A Young Scoundrel – Eduard Limonov
Limonov is a Russian/Ukrainian author who is now also a politician. This is part two of his autobiographic trilogy. The ‘scoundrel’ from the title is the author himself who describes his adolescent years in a Soviet city. He is a hoodlum trying to establish a career as a poet. An amusing – if not politically very correct – read.
Blogmistress’s note: unfortunately this book is out of print.  It’s currently unavailable via our supplier of second-hand books, too, but it might become available in the future.

De kroon op de vuurpijl – Heidi Aalbrecht and Pyter Wagenaar
A hilarious collection of mixed-up expressions in the Dutch language found on Twitter. The result is in an abundant display of of sentences based on mangled constructions like ‘Met blote handen op een verjaardagsfeestje aan komen zetten’ en ‘Iemand op handen en voeten dragen’.
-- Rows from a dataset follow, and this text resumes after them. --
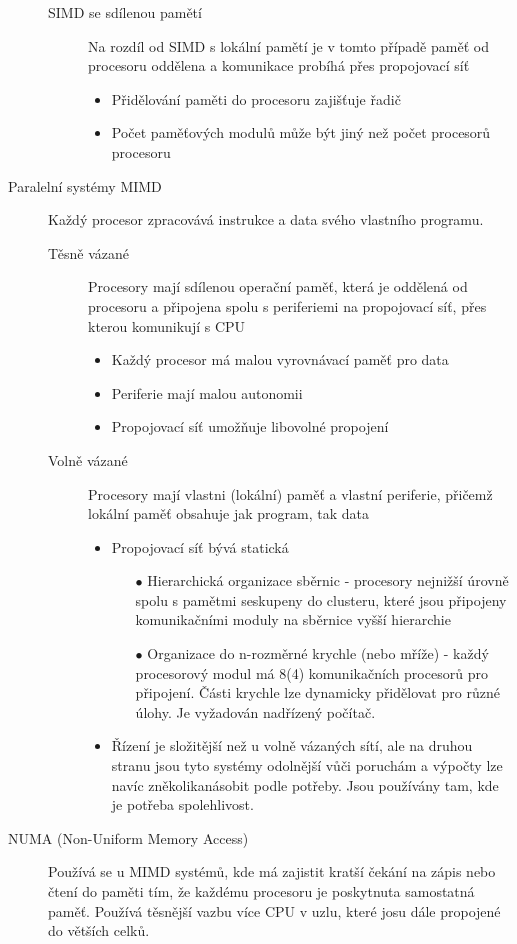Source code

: \documentclass[10pt,a4paper,openright]{article}
\begin{document}
\begin{description}
\begin{description}
\item[SIMD se sdílenou pamětí] Na rozdíl od SIMD s lokální pamětí je v tomto případě paměť od procesoru oddělena a komunikace probíhá přes propojovací síť
	\begin{itemize}
	\item Přidělování paměti do procesoru zajišťuje řadič
	\item Počet paměťových modulů může být jiný než počet procesorů procesoru
	\end{itemize}
\end{description}

\item[Paralelní systémy MIMD] Každý procesor zpracovává instrukce a data svého vlastního programu.
\begin{description}
\item[Těsně vázané] Procesory mají sdílenou operační paměť, která je oddělená od procesoru a připojena spolu s periferiemi na propojovací síť, přes kterou komunikují s CPU
	\begin{itemize}
	\item Každý procesor má malou vyrovnávací paměť pro data
	\item Periferie mají malou autonomii
	\item Propojovací síť umožňuje libovolné propojení
	\end{itemize}
\item[Volně vázané]Procesory mají vlastni (lokální) paměť a vlastní periferie, přičemž lokální paměť obsahuje jak program, tak data
	\begin{itemize}
	\item Propojovací síť bývá statická
	\begin{itemize}
		\item[$\bullet$] Hierarchická organizace sběrnic - procesory nejnižší úrovně spolu s pamětmi seskupeny do clusteru, které jsou připojeny komunikačními moduly na sběrnice vyšší hierarchie
		\item[$\bullet$] Organizace do n-rozměrné krychle (nebo mříže) - každý procesorový modul má 8(4) komunikačních procesorů pro připojení. Části krychle lze dynamicky přidělovat pro různé úlohy. Je vyžadován nadřízený počítač.
		\end{itemize}
	\item Řízení je složitější než u volně vázaných sítí, ale na druhou stranu jsou tyto systémy odolnější vůči poruchám a výpočty lze navíc zněkolikanásobit podle potřeby. Jsou používány tam, kde je potřeba spolehlivost.
	\end{itemize}
\end{description}

\item[NUMA (Non-Uniform Memory Access)] Používá se u MIMD systémů, kde má zajistit kratší čekání na zápis nebo čtení do paměti tím, že každému procesoru je poskytnuta samostatná paměť. Používá těsnější vazbu více CPU v uzlu, které josu dále propojené do větších celků.
\end{description}
\end{document}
The Apartment – Greg Baxter (ebook here)
Written in a rather introverted style, this book relies on atmosphere rather than action. At times the result is a trance-like reading experience. An American who was in the military in Iraq wanders around seemingly aimlessly in a European city of which the name is not revealed – nor the country in which it is situated. The American meets a local girl (who happens to be of Dutch descent) who shows him around some local places. He decides to stay on and rents an apartment. He has no plans for the future and comes across as rather apathetic. The book has an open ending.

I.M. – Connie Palmen
One of the Netherlands’ best-known authors decided to write a book about her relationship with the flamboyant Ischa Meijer, a journalist, author and television personality who died in 1995. Palmen draws a convincing psychological portrait of her lover, who at times comes across as a grown-up child. As she and Ischa are becoming more and more intimate she succeeds in baring his soul and slowly begins to find out the motives behind his sometimes rather strange behavior.